Vladimir Nabokov

NABOKV-L post 0020834, Tue, 5 Oct 2010 14:42:56 -0700

Subject
Re: THOUGHT: the whole codology
Date
Body
I intended no slight by qualifying my endorsement of Gary's views on
uncertainty. I hedged a bit because I don't see how the uncertainty view ties in
with his transformational thesis, which I do not endorse. But as far as I know,
Gary's version of the transformational view is completely original. I'm sorry if
I inadvertently suggested otherwise.

Back to the uncertainty view, I agree with what Jansy said today:

"btw: Nabokov was also ambiguous about his belief of poltergeists and ESP
phenomena..."

I think that the entire novel reflects VN's inner conflict about this very
belief, or set of beliefs, to the point that the conflict itself is one its
major themes.

"Codology" is an interesting word, as anyone can see by going here:

http://www.urbandictionary.com/define.php?term=codology

Jim Twiggs



________________________________
From: G S Lipon <glipon@INNERLEA.COM>
To: NABOKV-L@LISTSERV.UCSB.EDU
Sent: Mon, October 4, 2010 12:06:45 PM
Subject: [NABOKV-L] THOUGHT: the whole codology



On Oct 3, 2010, at 5:04 PM, James Twiggs wrote:

In Pale Fire, thanks to the proliferation of clues, allusions, and apparent
storylines, we can never be certain of anything--not even of whether our
uncertainty is justified or not.

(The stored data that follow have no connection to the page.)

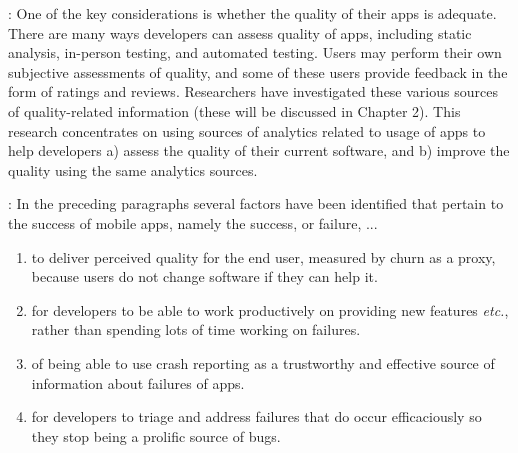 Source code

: 
\medskip
{}: One of the key considerations is whether the quality of their apps is adequate. There are many ways developers can assess quality of apps, including static analysis, in-person testing, and automated testing. Users may perform their own subjective assessments of quality, and some of these users provide feedback in the form of ratings and reviews. Researchers have investigated these various sources of quality-related information (these will be discussed in Chapter 2). This research concentrates on using sources of analytics related to usage of apps to help developers a) assess the quality of their current software, and b) improve the quality using the same analytics sources.


\medskip
{}: %
In the preceding paragraphs several factors have been identified that pertain to the success of mobile apps, namely the success, or failure, ...
\begin{enumerate}
    \itemsep0em
    \item to deliver perceived quality for the end user, measured by churn as a proxy, because users do not change software if they can help it. %
    \item for developers to be able to work productively on providing new features \emph{etc.}, rather than spending lots of time working on failures.
    \item of being able to use crash reporting as a trustworthy and effective source of information about failures of apps.
    \item for developers to triage and address failures that do occur efficaciously so they stop being a prolific source of bugs.
\end{enumerate}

I think I'm agreeing with Gary Lipon on this,
but we need to remember that the uncertainty interpretation of Pale Fire goes
back a long way.

I would not want to be seen as claiming to be the first reader to write about
the uncertainty abiding in Pale Fire. Hardly.
But since the issue is raised I guess I do feel I can claim some primacy,
perhaps, in seeing the need for, and a way to, reconcile the
transformational-ism limned by Matt Roth's researches; with Nabokov's dictum:
that Botkin was the author, first espoused by Mary McCarthy, but supported by
the text, and insisted upon recently by Ron Rosenbaum.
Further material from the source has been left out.